Constellation CEO Joe Dominguez argues that the quickest “new” nuclear capacity will come from squeezing more out of the reactors already running, saying the existing U.S. fleet could add “7–10GW” through incremental upgrades and performance improvements. 


SMRs and “Next-Gen Nuclear"


The second reframe is on the technology side. Interest is surging in small modular reactors (SMRs) and advanced designs which proclaim fast, safe, and flexible deployment models. However, the outlook remains unclear for these firms.

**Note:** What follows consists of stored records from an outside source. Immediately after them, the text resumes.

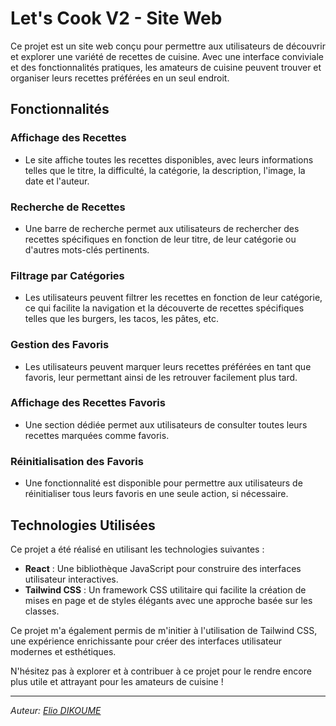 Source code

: # Let's Cook V2 - Site Web

Ce projet est un site web conçu pour permettre aux utilisateurs de découvrir et explorer une variété de recettes de cuisine. Avec une interface conviviale et des fonctionnalités pratiques, les amateurs de cuisine peuvent trouver et organiser leurs recettes préférées en un seul endroit.

## Fonctionnalités

### Affichage des Recettes
- Le site affiche toutes les recettes disponibles, avec leurs informations telles que le titre, la difficulté, la catégorie, la description, l'image, la date et l'auteur.
  
### Recherche de Recettes
- Une barre de recherche permet aux utilisateurs de rechercher des recettes spécifiques en fonction de leur titre, de leur catégorie ou d'autres mots-clés pertinents.
  
### Filtrage par Catégories
- Les utilisateurs peuvent filtrer les recettes en fonction de leur catégorie, ce qui facilite la navigation et la découverte de recettes spécifiques telles que les burgers, les tacos, les pâtes, etc.
  
### Gestion des Favoris
- Les utilisateurs peuvent marquer leurs recettes préférées en tant que favoris, leur permettant ainsi de les retrouver facilement plus tard.
  
### Affichage des Recettes Favoris
- Une section dédiée permet aux utilisateurs de consulter toutes leurs recettes marquées comme favoris.
  
### Réinitialisation des Favoris
- Une fonctionnalité est disponible pour permettre aux utilisateurs de réinitialiser tous leurs favoris en une seule action, si nécessaire.

## Technologies Utilisées

Ce projet a été réalisé en utilisant les technologies suivantes :
- **React** : Une bibliothèque JavaScript pour construire des interfaces utilisateur interactives.
- **Tailwind CSS** : Un framework CSS utilitaire qui facilite la création de mises en page et de styles élégants avec une approche basée sur les classes.

Ce projet m'a également permis de m'initier à l'utilisation de Tailwind CSS, une expérience enrichissante pour créer des interfaces utilisateur modernes et esthétiques.

N'hésitez pas à explorer et à contribuer à ce projet pour le rendre encore plus utile et attrayant pour les amateurs de cuisine !

---
*Auteur: [Elio DIKOUME](https://github.com/ElioDKM)*
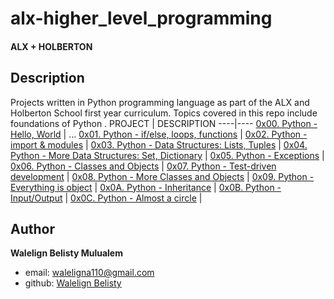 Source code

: #  alx-higher_level_programming



<h4> ALX + HOLBERTON </h4>


## Description
Projects written in Python programming language as part of the ALX and  Holberton School first year curriculum.
Topics covered in this repo include foundations of Python .
PROJECT | DESCRIPTION
----|----
[0x00. Python - Hello, World](./0x00-python-hello_world) | ...
[0x01. Python - if/else, loops, functions](./0x01-python-if_else_loops_functions) | 
[0x02. Python - import & modules](./0x02-python-import_modules) | 
[0x03. Python - Data Structures: Lists, Tuples](./0x03-python-data_structures) | 
[0x04. Python - More Data Structures: Set, Dictionary](./0x04-python-more_data_structures) | 
[0x05. Python - Exceptions](./0x05-python-exceptions) | 
[0x06. Python - Classes and Objects](./0x06-python-classes) | 
[0x07. Python - Test-driven development](./0x07-python-test_driven_development) | 
[0x08. Python - More Classes and Objects](./0x08-python-more_classes) | 
[0x09. Python - Everything is object](./0x09-python-everything_is_object) | 
[0x0A. Python - Inheritance](./0x0A-python-inheritance) | 
[0x0B. Python - Input/Output](./0x0B-python-input_output) | 
[0x0C. Python - Almost a circle](./0x0C-python-almost_a_circle) | 


## Author

**Walelign Belisty Mulualem**
* email: [waleligna110@gmail.com](waleligna110@gmail.com)
* github: [Walelign Belisty](https://github.com/walelignb1)
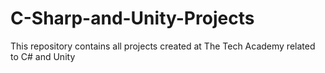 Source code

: # C-Sharp-and-Unity-Projects
This repository contains all projects created at The Tech Academy related to C# and Unity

Yes, venture money is back, but the pathway to deployment is still fraught with risk.

Above: a rendering of an OKLO SMR (Small Modular Reactor) facility                                                                            Source: OKLO
Above: a rendering of an OKLO SMR (Small Modular Reactor) facility Source: OKLO

The WSJ reports that since 2021, venture capitalists have invested $2.5 billion in U.S. next-generation nuclear technology—after years when investment “hovered near zero.”A vivid example is Standard Nuclear, rebooted with $42 million led by Decisive Point, a rare move for investors who historically avoided heavily regulated, capital-intensive sectors. The WSJ frames the allure as coming from AI power demand and, to an extent, strategic competition with China.

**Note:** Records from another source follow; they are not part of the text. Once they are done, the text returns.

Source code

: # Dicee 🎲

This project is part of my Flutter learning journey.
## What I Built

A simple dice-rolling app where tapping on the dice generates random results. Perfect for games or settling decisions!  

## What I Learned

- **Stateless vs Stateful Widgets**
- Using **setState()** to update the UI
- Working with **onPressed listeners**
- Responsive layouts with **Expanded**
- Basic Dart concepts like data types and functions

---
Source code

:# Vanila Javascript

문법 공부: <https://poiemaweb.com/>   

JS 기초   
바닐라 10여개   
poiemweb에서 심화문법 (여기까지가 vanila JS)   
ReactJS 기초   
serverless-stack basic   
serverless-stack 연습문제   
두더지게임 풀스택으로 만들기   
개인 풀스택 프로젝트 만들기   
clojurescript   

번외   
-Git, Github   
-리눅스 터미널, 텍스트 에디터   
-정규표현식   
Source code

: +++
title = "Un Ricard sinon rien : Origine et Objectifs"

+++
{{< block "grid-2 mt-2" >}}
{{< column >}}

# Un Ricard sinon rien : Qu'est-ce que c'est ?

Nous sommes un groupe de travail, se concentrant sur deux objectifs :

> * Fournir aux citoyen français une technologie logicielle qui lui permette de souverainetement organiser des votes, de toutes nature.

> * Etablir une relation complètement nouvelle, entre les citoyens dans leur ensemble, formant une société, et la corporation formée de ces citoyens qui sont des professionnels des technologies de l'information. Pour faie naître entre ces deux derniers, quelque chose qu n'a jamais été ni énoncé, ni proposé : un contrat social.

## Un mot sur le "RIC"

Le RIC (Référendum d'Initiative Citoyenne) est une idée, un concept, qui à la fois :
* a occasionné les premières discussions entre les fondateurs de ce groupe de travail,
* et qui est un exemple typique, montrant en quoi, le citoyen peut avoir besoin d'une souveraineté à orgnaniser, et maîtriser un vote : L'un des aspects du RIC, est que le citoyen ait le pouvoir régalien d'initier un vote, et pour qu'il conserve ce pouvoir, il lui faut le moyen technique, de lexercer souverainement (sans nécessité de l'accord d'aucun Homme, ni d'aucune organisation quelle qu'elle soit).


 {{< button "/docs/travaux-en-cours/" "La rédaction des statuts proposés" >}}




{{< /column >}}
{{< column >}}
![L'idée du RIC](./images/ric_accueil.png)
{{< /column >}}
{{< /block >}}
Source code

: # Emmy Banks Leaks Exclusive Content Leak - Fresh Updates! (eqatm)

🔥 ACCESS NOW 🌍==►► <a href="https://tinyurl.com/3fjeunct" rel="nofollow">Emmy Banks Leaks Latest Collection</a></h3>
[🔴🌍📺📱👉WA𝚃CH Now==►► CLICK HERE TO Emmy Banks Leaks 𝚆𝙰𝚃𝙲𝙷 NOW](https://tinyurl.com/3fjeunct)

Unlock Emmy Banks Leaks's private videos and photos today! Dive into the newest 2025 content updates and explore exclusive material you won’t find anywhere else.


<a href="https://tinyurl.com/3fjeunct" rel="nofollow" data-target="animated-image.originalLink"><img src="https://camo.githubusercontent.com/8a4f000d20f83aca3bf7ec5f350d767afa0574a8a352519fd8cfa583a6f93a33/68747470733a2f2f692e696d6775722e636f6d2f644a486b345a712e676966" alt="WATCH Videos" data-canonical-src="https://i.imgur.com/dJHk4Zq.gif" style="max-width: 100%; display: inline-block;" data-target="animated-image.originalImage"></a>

The Economist puts hard numbers on the SMR funding wave: SMR startups alone raised another $2 billion since early 2024, including $460 million for Oklo and $650 million for TerraPower, and it notes Google’s deal to help Kairos Power develop an SMR fleet by 2035.

The technical and regulatory challenges remain: U.S. firms have not finished building an SMR. Meanwhile, critics argue that small reactors may not produce enough energy to justify their expense, and that startups underestimate the regulatory complexity involved to scale once they do reach maturity.


Policy Tailwinds—and a Regulatory Trade-Off


Finally, the political posture has turned sharply supportive. WSJ reports President Trump signing four executive orders aimed at accelerating nuclear deployment, and describes industry excitement that the orders could slash red tape—potentially allowing reactors on federal lands and “largely bypassing” the Nuclear Regulatory Commission.That enthusiasm is paired with an explicit warning: critics argue the push signals less NRC (Nuclear Regulatory Commission) independence and a more permissive environment for startups without a long safety record. The Economist adds a parallel message of caution: “excessive regulation is still a barrier,” but efforts to slash red tape may be too aggressive in an industry where the risk is as substantial as this one.


What’s Actually New Here


Taken together, these conditions describe an industry that is building a formula to tackle a massive technological, economic, and regulatory bear. Between reliable power demand from AI hyperscaling, long-term contracts, and political urgency, the nascent nuclear renaissance has some significant momentum. The near-term gains are likely to come from preserving and upgrading the existing fleet, but SMRs remain a high-upside bet that depends on converting first deployments into repeatable manufacturing and finance. And over all of it hangs the real kicker that past “renaissance” narratives have always downplayed: can you convert the dream you sold to investors into real power on the grid?


With the conceptual groundwork laid, the metric for success is now in poured concrete and delivered megawatt-hours, not term sheets and press releases.